What to produce →
For every line that contains the string "https", pull that line out of the material below.

[Material for the task — start]

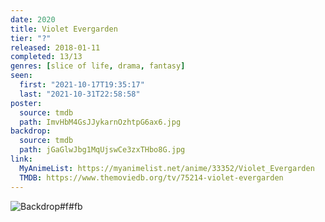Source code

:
 ```yaml
---
date: 2020
title: Violet Evergarden
tier: "?"
released: 2018-01-11
completed: 13/13
genres: [slice of life, drama, fantasy]
seen:
  first: "2021-10-17T19:35:17"
  last: "2021-10-31T22:58:58"
poster:
  source: tmdb
  path: ImvHbM4GsJJykarnOzhtpG6ax6.jpg
backdrop:
  source: tmdb
  path: jGaGlwJbg1MqUjswCe3zxTHbo8G.jpg
link:
  MyAnimeList: https://myanimelist.net/anime/33352/Violet_Evergarden
  TMDB: https://www.themoviedb.org/tv/75214-violet-evergarden
---
```


![Backdrop#f#fb](https://www.themoviedb.org/t/p/original/u0miEClzWcPhCNiqwHnjPFfgRhy.jpg "Source: TMDB")

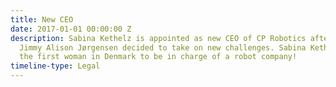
 ```yaml
---
title: New CEO
date: 2017-01-01 00:00:00 Z
description: Sabina Kethelz is appointed as new CEO of CP Robotics after former CEO
  Jimmy Alison Jørgensen decided to take on new challenges. Sabina Kethelz is thereby
  the first woman in Denmark to be in charge of a robot company!
timeline-type: Legal
---
```


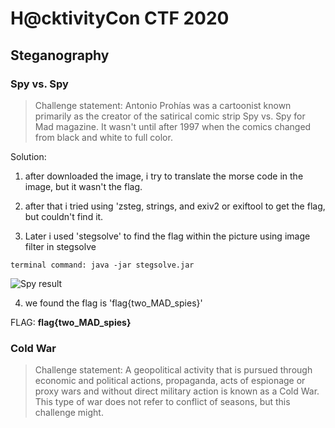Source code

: # H@cktivityCon CTF 2020

## Steganography

### Spy vs. Spy

> Challenge statement:
> Antonio Prohías was a cartoonist known primarily as the creator of the satirical comic strip Spy vs. Spy for Mad magazine. It wasn't until after 1997 when the comics changed from black and white to full color.

Solution:
1. after downloaded the image, i try to translate the morse code in the image,
    but it wasn't the flag.

2. after that i tried using 'zsteg, strings, and exiv2 or exiftool to get the flag, but
    couldn't find it.

3. Later i used 'stegsolve' to find the flag within the picture using image filter in stegsolve

```
terminal command: java -jar stegsolve.jar
```

![Spy result](https://github.com/m0nkeyt3ch/CTFs-Writeups/blob/master/HacktivityCon-CTF-2020/Image/spy-result.png)      

4. we found the flag is 'flag{two_MAD_spies}'

FLAG: **flag{two_MAD_spies}**

### Cold War
> Challenge statement:
> A geopolitical activity that is pursued through economic and political actions, propaganda, acts of espionage or proxy wars and without direct military action is known as a Cold War. This type of war does not refer to conflict of seasons, but this challenge might.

[Material for the task — finish]

Exercise answer →
  MyAnimeList: https://myanimelist.net/anime/33352/Violet_Evergarden
  TMDB: https://www.themoviedb.org/tv/75214-violet-evergarden
![Backdrop#f#fb](https://www.themoviedb.org/t/p/original/u0miEClzWcPhCNiqwHnjPFfgRhy.jpg "Source: TMDB")
![Spy result](https://github.com/m0nkeyt3ch/CTFs-Writeups/blob/master/HacktivityCon-CTF-2020/Image/spy-result.png)      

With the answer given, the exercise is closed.